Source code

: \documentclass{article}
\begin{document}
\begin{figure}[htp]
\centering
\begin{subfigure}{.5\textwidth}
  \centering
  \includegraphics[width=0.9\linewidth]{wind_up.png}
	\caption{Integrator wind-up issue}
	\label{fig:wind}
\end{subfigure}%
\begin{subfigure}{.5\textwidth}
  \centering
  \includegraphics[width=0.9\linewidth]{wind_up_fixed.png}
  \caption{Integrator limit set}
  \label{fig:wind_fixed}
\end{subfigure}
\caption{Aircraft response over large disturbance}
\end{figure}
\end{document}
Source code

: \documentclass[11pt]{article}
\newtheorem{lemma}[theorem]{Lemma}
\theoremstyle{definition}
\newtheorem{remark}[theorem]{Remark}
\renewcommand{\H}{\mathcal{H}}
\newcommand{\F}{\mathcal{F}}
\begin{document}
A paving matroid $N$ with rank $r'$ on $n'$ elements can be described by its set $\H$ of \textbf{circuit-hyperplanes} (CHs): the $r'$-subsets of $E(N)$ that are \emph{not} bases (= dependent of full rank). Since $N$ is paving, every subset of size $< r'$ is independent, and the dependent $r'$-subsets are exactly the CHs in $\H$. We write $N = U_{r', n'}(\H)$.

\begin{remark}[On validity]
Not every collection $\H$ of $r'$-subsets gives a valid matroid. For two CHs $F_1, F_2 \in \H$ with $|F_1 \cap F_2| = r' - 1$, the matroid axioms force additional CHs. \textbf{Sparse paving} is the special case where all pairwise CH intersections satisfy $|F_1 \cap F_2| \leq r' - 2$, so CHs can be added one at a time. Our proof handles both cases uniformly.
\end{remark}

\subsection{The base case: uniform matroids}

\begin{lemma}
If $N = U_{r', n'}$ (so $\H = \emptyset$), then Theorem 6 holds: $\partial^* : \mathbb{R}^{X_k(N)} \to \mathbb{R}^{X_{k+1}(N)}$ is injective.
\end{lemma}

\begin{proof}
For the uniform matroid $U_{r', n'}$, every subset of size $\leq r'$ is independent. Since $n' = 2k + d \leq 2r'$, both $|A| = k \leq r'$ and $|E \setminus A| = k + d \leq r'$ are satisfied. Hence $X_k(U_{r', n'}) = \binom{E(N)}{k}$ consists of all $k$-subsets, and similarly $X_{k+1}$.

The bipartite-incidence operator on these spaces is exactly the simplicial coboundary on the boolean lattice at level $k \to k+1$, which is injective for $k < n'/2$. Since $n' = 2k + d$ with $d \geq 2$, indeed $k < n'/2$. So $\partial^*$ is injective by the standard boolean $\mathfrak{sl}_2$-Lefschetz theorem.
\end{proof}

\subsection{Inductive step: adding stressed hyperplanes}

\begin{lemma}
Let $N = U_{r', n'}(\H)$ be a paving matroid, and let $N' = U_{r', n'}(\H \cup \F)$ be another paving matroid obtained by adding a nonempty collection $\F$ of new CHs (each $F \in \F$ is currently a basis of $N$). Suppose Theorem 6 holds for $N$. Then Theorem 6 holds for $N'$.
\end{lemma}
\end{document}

● **REQUIREMENT**:
Every entry should be retyped exactly as shown.

● **THE ANSWER**:
Source code

: \documentclass{article}
\begin{document}
\begin{figure}[htp]
\centering
\begin{subfigure}{.5\textwidth}
  \centering
  \includegraphics[width=0.9\linewidth]{wind_up.png}
	\caption{Integrator wind-up issue}
	\label{fig:wind}
\end{subfigure}%
\begin{subfigure}{.5\textwidth}
  \centering
  \includegraphics[width=0.9\linewidth]{wind_up_fixed.png}
  \caption{Integrator limit set}
  \label{fig:wind_fixed}
\end{subfigure}
\caption{Aircraft response over large disturbance}
\end{figure}
\end{document}
Source code

: \documentclass[11pt]{article}
\newtheorem{lemma}[theorem]{Lemma}
\theoremstyle{definition}
\newtheorem{remark}[theorem]{Remark}
\renewcommand{\H}{\mathcal{H}}
\newcommand{\F}{\mathcal{F}}
\begin{document}
A paving matroid $N$ with rank $r'$ on $n'$ elements can be described by its set $\H$ of \textbf{circuit-hyperplanes} (CHs): the $r'$-subsets of $E(N)$ that are \emph{not} bases (= dependent of full rank). Since $N$ is paving, every subset of size $< r'$ is independent, and the dependent $r'$-subsets are exactly the CHs in $\H$. We write $N = U_{r', n'}(\H)$.

\begin{remark}[On validity]
Not every collection $\H$ of $r'$-subsets gives a valid matroid. For two CHs $F_1, F_2 \in \H$ with $|F_1 \cap F_2| = r' - 1$, the matroid axioms force additional CHs. \textbf{Sparse paving} is the special case where all pairwise CH intersections satisfy $|F_1 \cap F_2| \leq r' - 2$, so CHs can be added one at a time. Our proof handles both cases uniformly.
\end{remark}

\subsection{The base case: uniform matroids}

\begin{lemma}
If $N = U_{r', n'}$ (so $\H = \emptyset$), then Theorem 6 holds: $\partial^* : \mathbb{R}^{X_k(N)} \to \mathbb{R}^{X_{k+1}(N)}$ is injective.
\end{lemma}

\begin{proof}
For the uniform matroid $U_{r', n'}$, every subset of size $\leq r'$ is independent. Since $n' = 2k + d \leq 2r'$, both $|A| = k \leq r'$ and $|E \setminus A| = k + d \leq r'$ are satisfied. Hence $X_k(U_{r', n'}) = \binom{E(N)}{k}$ consists of all $k$-subsets, and similarly $X_{k+1}$.

The bipartite-incidence operator on these spaces is exactly the simplicial coboundary on the boolean lattice at level $k \to k+1$, which is injective for $k < n'/2$. Since $n' = 2k + d$ with $d \geq 2$, indeed $k < n'/2$. So $\partial^*$ is injective by the standard boolean $\mathfrak{sl}_2$-Lefschetz theorem.
\end{proof}

\subsection{Inductive step: adding stressed hyperplanes}

\begin{lemma}
Let $N = U_{r', n'}(\H)$ be a paving matroid, and let $N' = U_{r', n'}(\H \cup \F)$ be another paving matroid obtained by adding a nonempty collection $\F$ of new CHs (each $F \in \F$ is currently a basis of $N$). Suppose Theorem 6 holds for $N$. Then Theorem 6 holds for $N'$.
\end{lemma}
\end{document}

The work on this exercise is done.